La imagen de Yamal, de tan solo 18 años, rápidamente se hizo viral. En un ambiente festivo donde predominaban jóvenes y niños que festejaban con sus ídolos, su acto de apoyo a una causa tan sensible como el conflicto en Oriente Próximo llamó la atención de muchos. La configuración del evento, que se desarrolló de manera alegre, se vio matizada por este gesto inesperado, que Yamal también decidió compartir en Instagram, eliminando cualquier duda sobre la espontaneidad del mismo.
Nacido en Mataró, de padre marroquí y madre ecuatoguineana, Yamal proviene de una familia musulmana y ha mostrado un fuerte carácter tanto dentro como fuera del campo. En marzo, tras padecer cánticos islamófobos durante un amistoso con la selección española contra Egipto, él se pronunció claramente: “Usar una religión como burla en un campo los deja como personas ignorantes y racistas”.

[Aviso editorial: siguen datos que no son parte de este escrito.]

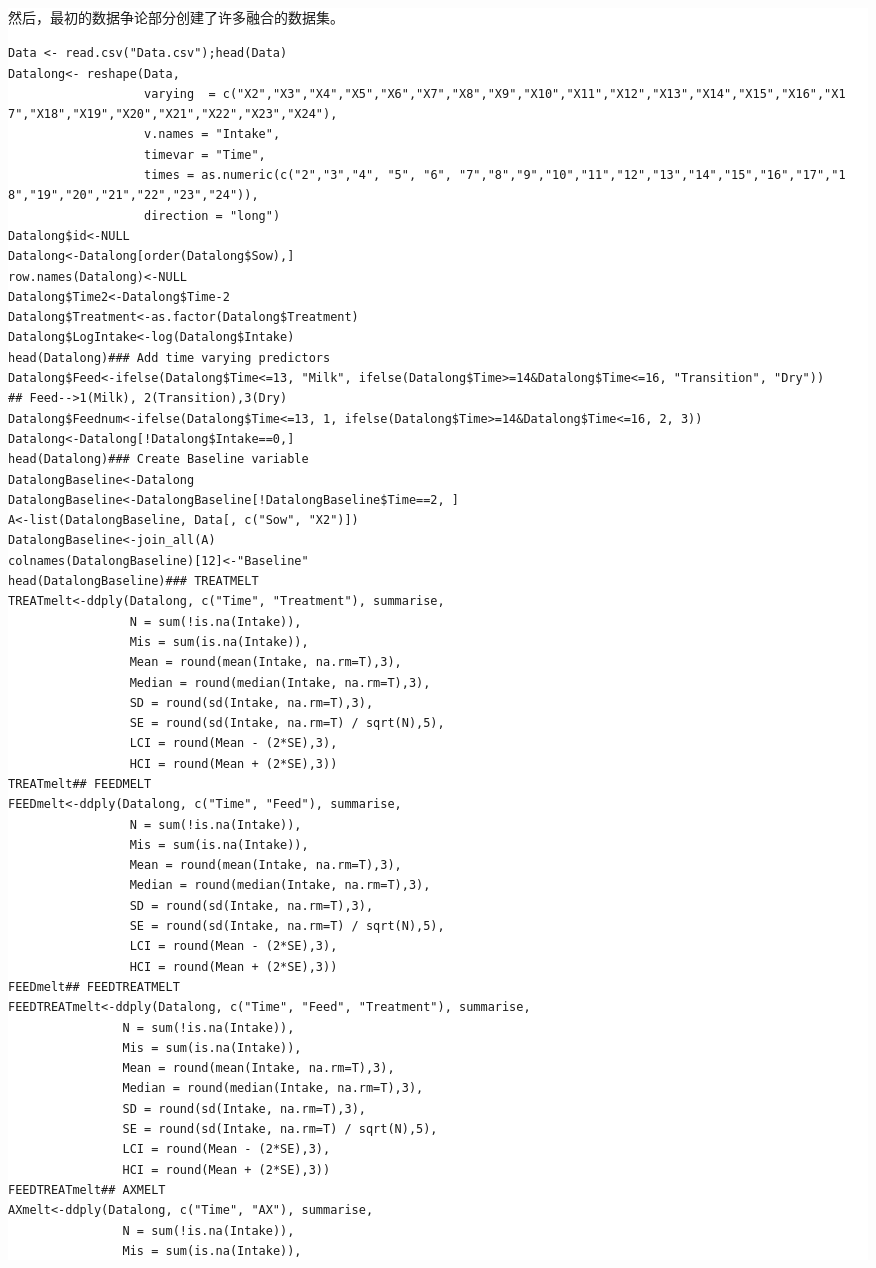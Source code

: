然后，最初的数据争论部分创建了许多融合的数据集。

```
Data <- read.csv("Data.csv");head(Data)
Datalong<- reshape(Data,
                   varying  = c("X2","X3","X4","X5","X6","X7","X8","X9","X10","X11","X12","X13","X14","X15","X16","X17","X18","X19","X20","X21","X22","X23","X24"),
                   v.names = "Intake",
                   timevar = "Time",
                   times = as.numeric(c("2","3","4", "5", "6", "7","8","9","10","11","12","13","14","15","16","17","18","19","20","21","22","23","24")),
                   direction = "long")
Datalong$id<-NULL
Datalong<-Datalong[order(Datalong$Sow),]
row.names(Datalong)<-NULL
Datalong$Time2<-Datalong$Time-2
Datalong$Treatment<-as.factor(Datalong$Treatment)
Datalong$LogIntake<-log(Datalong$Intake)
head(Datalong)### Add time varying predictors
Datalong$Feed<-ifelse(Datalong$Time<=13, "Milk", ifelse(Datalong$Time>=14&Datalong$Time<=16, "Transition", "Dry"))
## Feed-->1(Milk), 2(Transition),3(Dry)
Datalong$Feednum<-ifelse(Datalong$Time<=13, 1, ifelse(Datalong$Time>=14&Datalong$Time<=16, 2, 3))
Datalong<-Datalong[!Datalong$Intake==0,]
head(Datalong)### Create Baseline variable 
DatalongBaseline<-Datalong
DatalongBaseline<-DatalongBaseline[!DatalongBaseline$Time==2, ]
A<-list(DatalongBaseline, Data[, c("Sow", "X2")])
DatalongBaseline<-join_all(A)
colnames(DatalongBaseline)[12]<-"Baseline"
head(DatalongBaseline)### TREATMELT
TREATmelt<-ddply(Datalong, c("Time", "Treatment"), summarise,
                 N = sum(!is.na(Intake)),
                 Mis = sum(is.na(Intake)),
                 Mean = round(mean(Intake, na.rm=T),3),
                 Median = round(median(Intake, na.rm=T),3),
                 SD = round(sd(Intake, na.rm=T),3),
                 SE = round(sd(Intake, na.rm=T) / sqrt(N),5),
                 LCI = round(Mean - (2*SE),3), 
                 HCI = round(Mean + (2*SE),3))
TREATmelt## FEEDMELT
FEEDmelt<-ddply(Datalong, c("Time", "Feed"), summarise,
                 N = sum(!is.na(Intake)),
                 Mis = sum(is.na(Intake)),
                 Mean = round(mean(Intake, na.rm=T),3),
                 Median = round(median(Intake, na.rm=T),3),
                 SD = round(sd(Intake, na.rm=T),3),
                 SE = round(sd(Intake, na.rm=T) / sqrt(N),5),
                 LCI = round(Mean - (2*SE),3), 
                 HCI = round(Mean + (2*SE),3))
FEEDmelt## FEEDTREATMELT
FEEDTREATmelt<-ddply(Datalong, c("Time", "Feed", "Treatment"), summarise,
                N = sum(!is.na(Intake)),
                Mis = sum(is.na(Intake)),
                Mean = round(mean(Intake, na.rm=T),3),
                Median = round(median(Intake, na.rm=T),3),
                SD = round(sd(Intake, na.rm=T),3),
                SE = round(sd(Intake, na.rm=T) / sqrt(N),5),
                LCI = round(Mean - (2*SE),3), 
                HCI = round(Mean + (2*SE),3))
FEEDTREATmelt## AXMELT
AXmelt<-ddply(Datalong, c("Time", "AX"), summarise,
                N = sum(!is.na(Intake)),
                Mis = sum(is.na(Intake)),
```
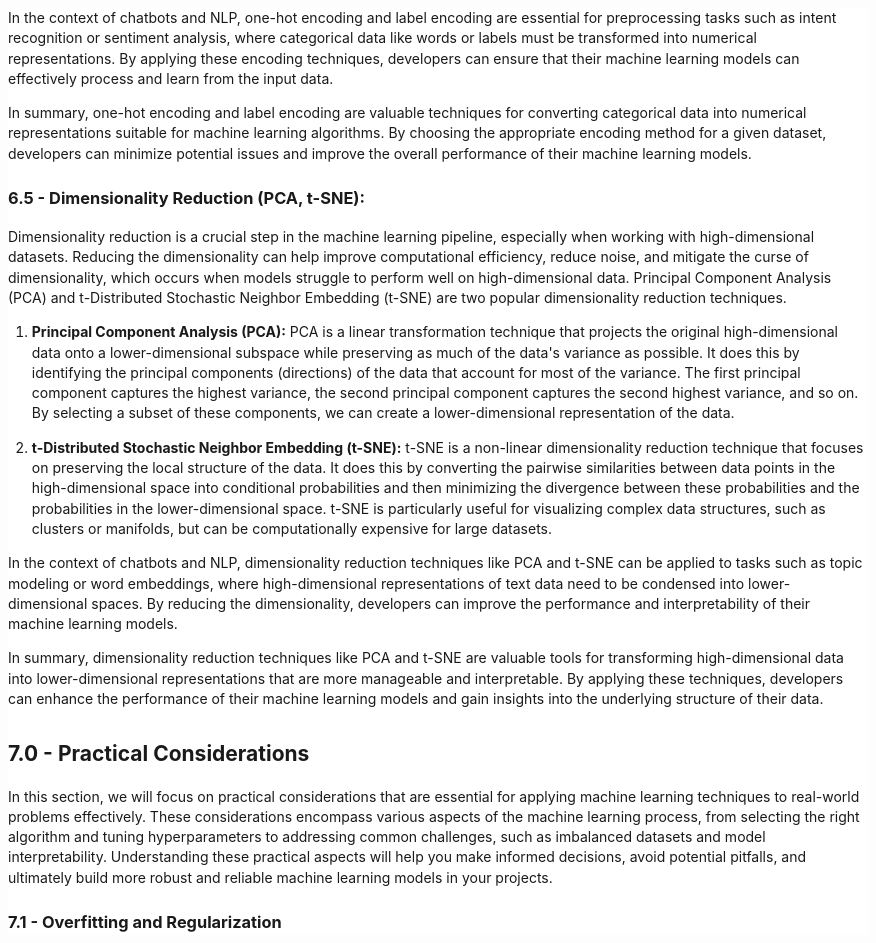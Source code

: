 In the context of chatbots and NLP, one-hot encoding and label encoding are essential for preprocessing tasks such as intent recognition or sentiment analysis, where categorical data like words or labels must be transformed into numerical representations. By applying these encoding techniques, developers can ensure that their machine learning models can effectively process and learn from the input data.

In summary, one-hot encoding and label encoding are valuable techniques for converting categorical data into numerical representations suitable for machine learning algorithms. By choosing the appropriate encoding method for a given dataset, developers can minimize potential issues and improve the overall performance of their machine learning models.

### 6.5 - Dimensionality Reduction (PCA, t-SNE):

Dimensionality reduction is a crucial step in the machine learning pipeline, especially when working with high-dimensional datasets. Reducing the dimensionality can help improve computational efficiency, reduce noise, and mitigate the curse of dimensionality, which occurs when models struggle to perform well on high-dimensional data. Principal Component Analysis (PCA) and t-Distributed Stochastic Neighbor Embedding (t-SNE) are two popular dimensionality reduction techniques.

1. **Principal Component Analysis (PCA):** PCA is a linear transformation technique that projects the original high-dimensional data onto a lower-dimensional subspace while preserving as much of the data's variance as possible. It does this by identifying the principal components (directions) of the data that account for most of the variance. The first principal component captures the highest variance, the second principal component captures the second highest variance, and so on. By selecting a subset of these components, we can create a lower-dimensional representation of the data.

2. **t-Distributed Stochastic Neighbor Embedding (t-SNE):** t-SNE is a non-linear dimensionality reduction technique that focuses on preserving the local structure of the data. It does this by converting the pairwise similarities between data points in the high-dimensional space into conditional probabilities and then minimizing the divergence between these probabilities and the probabilities in the lower-dimensional space. t-SNE is particularly useful for visualizing complex data structures, such as clusters or manifolds, but can be computationally expensive for large datasets.

In the context of chatbots and NLP, dimensionality reduction techniques like PCA and t-SNE can be applied to tasks such as topic modeling or word embeddings, where high-dimensional representations of text data need to be condensed into lower-dimensional spaces. By reducing the dimensionality, developers can improve the performance and interpretability of their machine learning models.

In summary, dimensionality reduction techniques like PCA and t-SNE are valuable tools for transforming high-dimensional data into lower-dimensional representations that are more manageable and interpretable. By applying these techniques, developers can enhance the performance of their machine learning models and gain insights into the underlying structure of their data.

## 7.0 - Practical Considerations

In this section, we will focus on practical considerations that are essential for applying machine learning techniques to real-world problems effectively. These considerations encompass various aspects of the machine learning process, from selecting the right algorithm and tuning hyperparameters to addressing common challenges, such as imbalanced datasets and model interpretability. Understanding these practical aspects will help you make informed decisions, avoid potential pitfalls, and ultimately build more robust and reliable machine learning models in your projects.

### 7.1 - Overfitting and Regularization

Las reacciones al gesto de Yamal han sido mixtas. Gabriel Rufián, diputado de Esquerra Republicana de Catalunya (ERC), lo celebró en redes, diciendo: “Guste más o guste menos. Bien por él”. Del mismo modo, Irene Montero, eurodiputada y secretaria política de Podemos, señaló que el acto del futbolista es digno y relevante en un contexto donde el deporte puede desafiar complicidades políticas.
Por el contrario, figuras del Partido Popular como Elías Bendodo criticaron el gesto, argumentando que el deporte no debe mezclarse con otras cuestiones. Su entrenador, Hansi Flick, también comentó sobre el tema, expresando su desaprobación mientras subrayaba que es una decisión personal de Yamal como adulto.
El acto de Yamal, más allá de ser un simple gesto de celebración, ha abierto un debate sobre la responsabilidad social de los deportistas y cómo sus acciones pueden resonar en temas globales. La polarización de reacciones muestra que el deporte, aún en su faceta más festiva, puede ser un espacio de controversia y reflexión.